• _DATA EXCERPTS_:
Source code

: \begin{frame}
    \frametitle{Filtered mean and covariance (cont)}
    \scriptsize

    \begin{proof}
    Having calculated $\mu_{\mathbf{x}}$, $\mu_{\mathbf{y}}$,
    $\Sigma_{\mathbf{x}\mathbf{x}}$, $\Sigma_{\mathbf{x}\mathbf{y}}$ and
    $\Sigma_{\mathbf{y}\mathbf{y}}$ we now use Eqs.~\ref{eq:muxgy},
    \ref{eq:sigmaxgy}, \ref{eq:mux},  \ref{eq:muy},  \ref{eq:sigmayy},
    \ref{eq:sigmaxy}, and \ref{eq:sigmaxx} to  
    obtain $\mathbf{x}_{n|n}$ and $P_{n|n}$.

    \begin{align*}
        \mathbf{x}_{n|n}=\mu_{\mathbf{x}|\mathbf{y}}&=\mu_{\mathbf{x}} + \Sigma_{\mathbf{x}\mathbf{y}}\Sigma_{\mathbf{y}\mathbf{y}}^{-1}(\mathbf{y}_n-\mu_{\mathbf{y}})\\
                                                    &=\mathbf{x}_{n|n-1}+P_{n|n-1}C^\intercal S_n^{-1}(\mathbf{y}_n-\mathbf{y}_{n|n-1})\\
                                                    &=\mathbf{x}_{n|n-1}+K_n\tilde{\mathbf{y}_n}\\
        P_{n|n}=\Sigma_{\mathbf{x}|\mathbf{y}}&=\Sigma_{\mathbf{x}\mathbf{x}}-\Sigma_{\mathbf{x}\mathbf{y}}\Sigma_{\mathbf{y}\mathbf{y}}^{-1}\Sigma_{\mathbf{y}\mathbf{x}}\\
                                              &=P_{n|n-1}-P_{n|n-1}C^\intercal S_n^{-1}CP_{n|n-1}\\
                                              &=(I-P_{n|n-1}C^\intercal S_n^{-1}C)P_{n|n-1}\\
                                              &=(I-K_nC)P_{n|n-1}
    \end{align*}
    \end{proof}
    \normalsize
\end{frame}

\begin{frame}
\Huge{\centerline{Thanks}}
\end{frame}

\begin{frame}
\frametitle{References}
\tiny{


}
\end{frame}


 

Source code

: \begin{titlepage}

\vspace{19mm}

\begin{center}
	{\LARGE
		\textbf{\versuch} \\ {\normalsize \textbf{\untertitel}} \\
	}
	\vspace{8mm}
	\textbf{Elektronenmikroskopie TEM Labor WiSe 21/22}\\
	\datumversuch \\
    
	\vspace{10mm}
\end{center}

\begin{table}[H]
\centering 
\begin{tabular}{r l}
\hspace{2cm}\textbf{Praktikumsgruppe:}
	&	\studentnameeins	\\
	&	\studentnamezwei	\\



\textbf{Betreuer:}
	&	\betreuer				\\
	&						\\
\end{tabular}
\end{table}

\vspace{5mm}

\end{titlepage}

• _EXERCISE GOAL_: With "normalsize" as the search word, count the matching lines in the records and give the number alone.

• _THE COMPLETED TASK_: 2